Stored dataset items
^^^^^^^^^^^^^^^^

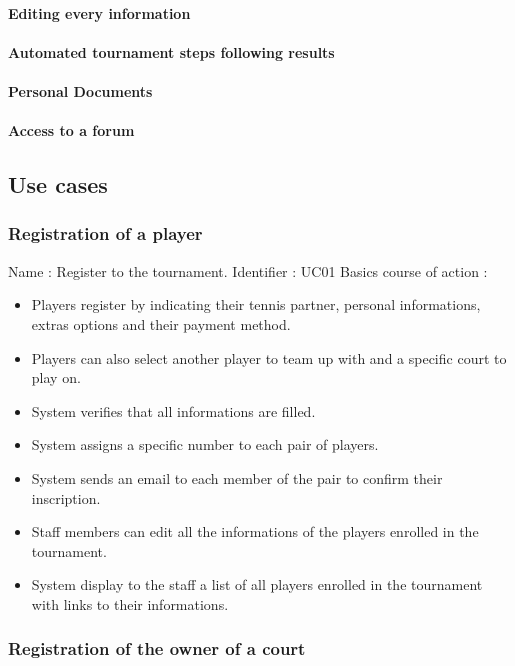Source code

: \paragraph{Editing every information}
\paragraph{Automated tournament steps following results}
\paragraph{Personal Documents}
\paragraph{Access to a forum}

\subsection{Use cases}
\subsubsection{Registration of a player}

Name : Register to the tournament. \newline
Identifier : UC01 \newline
Basics course of action : \newline
\begin{itemize}
	\item Players register by indicating their tennis partner, personal informations, extras 	options and their payment method.
	\item Players can also select another player to team up with and a specific court to play on.
	\item System verifies that all informations are filled.
	\item System assigns a specific number to each pair of players.
	\item System sends an email to each member of the pair to confirm their inscription.
	\item Staff members can edit all the informations of the players enrolled in the tournament.
	\item System display to the staff a list of all players enrolled in the tournament with links to their informations.
\end{itemize}

\subsubsection{Registration of the owner of a court}

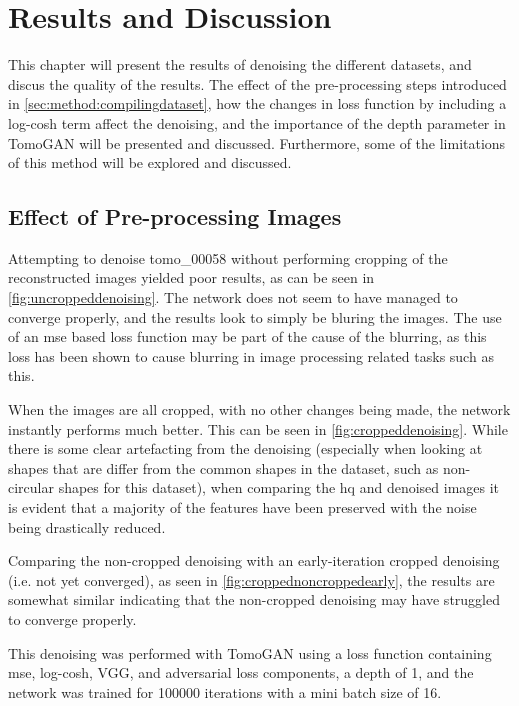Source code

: \chapter{Results and Discussion}
\label{sec:results}
This chapter will present the results of denoising the different datasets, and discus the quality of the results. The effect of the pre-processing steps introduced in \cref{sec:method:compilingdataset}, how the changes in loss function by including a log-cosh term affect the denoising, and the importance of the depth parameter in TomoGAN will be presented and discussed. Furthermore, some of the limitations of this method will be explored and discussed. 

\section{Effect of Pre-processing Images}
Attempting to denoise tomo\_00058 without performing cropping of the reconstructed images yielded poor results, as can be seen in \cref{fig:uncroppeddenoising}. The network does not seem to have managed to converge properly, and the results look to simply be bluring the images. The use of an \acrshort{mse} based loss function may be part of the cause of the blurring, as this loss has been shown to cause blurring in image processing related tasks such as this. 

When the images are all cropped, with no other changes being made, the network instantly performs much better. This can be seen in \cref{fig:croppeddenoising}. While there is some clear artefacting from the denoising (especially when looking at shapes that are differ from the common shapes in the dataset, such as non-circular shapes for this dataset), when comparing the \acrshort{hq} and denoised images it is evident that a majority of the features have been preserved with the noise being drastically reduced. 

Comparing the non-cropped denoising with an early-iteration cropped denoising (i.e. not yet converged), as seen in \cref{fig:croppednoncroppedearly}, the results are somewhat similar indicating that the non-cropped denoising may have struggled to converge properly. 

This denoising was performed with TomoGAN using a loss function containing \acrshort{mse}, log-cosh, VGG, and adversarial loss components, a depth of 1, and the network was trained for 100000 iterations with a mini batch size of 16. 

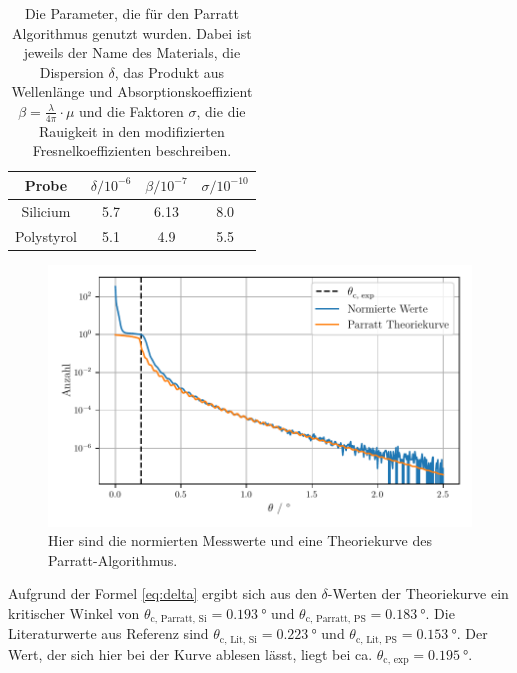 \begin{table} \caption{Die Parameter, die für den Parratt Algorithmus genutzt wurden. Dabei ist jeweils der Name des Materials, die Dispersion $\delta$, das Produkt aus Wellenlänge und Absorptionskoeffizient $\beta = \frac{\lambda}{4 \pi} \cdot \mu$ und die Faktoren $\sigma$, die die Rauigkeit in den modifizierten Fresnelkoeffizienten beschreiben.}
    \label{tab:parratt}
    \centering
    \begin{tabular}{c S[] S[] S[]}
        \toprule
        {Probe} & {$\delta / 10^{-6}$} & {$\beta / 10^{-7}$} & {$\sigma / 10^{-10}$} \\
        \midrule
        Silicium   & 5.7 & 6.13 & 8.0 \\
        Polystyrol & 5.1 & 4.9  & 5.5 \\
        \bottomrule
    \end{tabular}
\end{table}


\begin{figure}
    \centering
    \includegraphics[width=\textwidth]{figures/parat.pdf}
    \caption{Hier sind die normierten Messwerte und eine Theoriekurve des Parratt-Algorithmus.}
    \label{abb:parratt}
\end{figure}

Aufgrund der Formel \eqref{eq:delta} ergibt sich aus den $\delta$-Werten der Theoriekurve ein kritischer Winkel von $\theta_\text{c, Parratt, Si}= \SI{0.193}{\degree}$ und $\theta_\text{c, Parratt, PS}= \SI{0.183}{\degree}$. Die Literaturwerte aus Referenz \cite{skript} sind $\theta_\text{c, Lit, Si}= \SI{0.223}{\degree}$ und $\theta_\text{c, Lit, PS}= \SI{0.153}{\degree}$. 
Der Wert, der sich hier bei der Kurve ablesen lässt, liegt bei ca. $\theta_\text{c, exp}= \SI{0.195}{\degree}$.

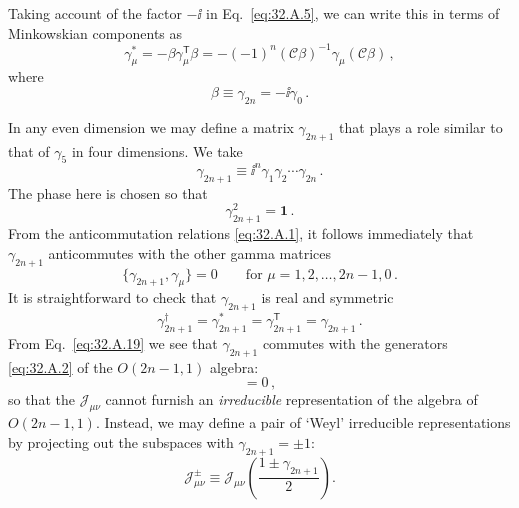Taking account of the factor \(-\ii\) in Eq.~\eqref{eq:32.A.5}, we can write
this in terms of Minkow\-skian components as
\begin{equation}
  \gamma_\mu^*
  =-\beta\gamma_\mu^{\mathsf T}\beta
  =-(-1)^n(\mathcal C\beta)^{-1}\gamma_\mu(\mathcal C\beta)\,,
  \tag{32.A.15}\label{eq:32.A.15}
\end{equation}
where
\begin{equation}
  \beta\equiv\gamma_{2n}=-\ii\gamma_0\,.
  \tag{32.A.16}\label{eq:32.A.16}
\end{equation}

In any even dimension we may define a matrix \(\gamma_{2n+1}\) that plays
a role similar to that of \(\gamma_5\) in four dimensions. We take
\begin{equation}
  \gamma_{2n+1}\equiv \ii^n\gamma_1\gamma_2\cdots\gamma_{2n}\,.
  \tag{32.A.17}\label{eq:32.A.17}
\end{equation}
The phase here is chosen so that
\begin{equation}
  \gamma_{2n+1}^2=\mathbf{1}\,.
  \tag{32.A.18}\label{eq:32.A.18}
\end{equation}
From the anticommutation relations \eqref{eq:32.A.1}, it follows immediately
that \(\gamma_{2n+1}\) anticommutes with the other gamma matrices
\begin{equation}
  \{\gamma_{2n+1},\gamma_\mu\}=0
  \qquad\text{for \(\mu=1,2,\ldots,2n-1,0\)}\,.
  \tag{32.A.19}\label{eq:32.A.19}
\end{equation}
It is straightforward to check that \(\gamma_{2n+1}\) is real and symmetric
\begin{equation}
  \gamma_{2n+1}^\dagger
  =\gamma_{2n+1}^*
  =\gamma_{2n+1}^{\mathsf T}
  =\gamma_{2n+1}\,.
  \tag{32.A.20}\label{eq:32.A.20}
\end{equation}
From Eq.~\eqref{eq:32.A.19} we see that \(\gamma_{2n+1}\) commutes with the
generators \eqref{eq:32.A.2} of the \(O(2n-1,1)\) algebra:
\begin{equation}
  [\gamma_{2n+1},\mathcal J_{\mu\nu}]=0\,,
  \tag{32.A.21}\label{eq:32.A.21}
\end{equation}
so that the \(\mathcal J_{\mu\nu}\) cannot furnish an \textit{irreducible}
representation of the algebra of \(O(2n-1,1)\). Instead, we may define a
pair of `Weyl' irreducible representations by projecting out the subspaces
with \(\gamma_{2n+1}=\pm1\):
\begin{equation}
  \mathcal J_{\mu\nu}^{\pm}
  \equiv\mathcal J_{\mu\nu}
  \left(\frac{1\pm\gamma_{2n+1}}{2}\right).
  \tag{32.A.22}\label{eq:32.A.22}
\end{equation}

^^^^^^^^^^^^^^^^

**EXERCISE AIM:** Take every line from the data above that holds "subsubsection" and copy it out.

**SOLUTION TO THIS EXERCISE:**
\subsubsection{Registration of a player}
\subsubsection{Registration of the owner of a court}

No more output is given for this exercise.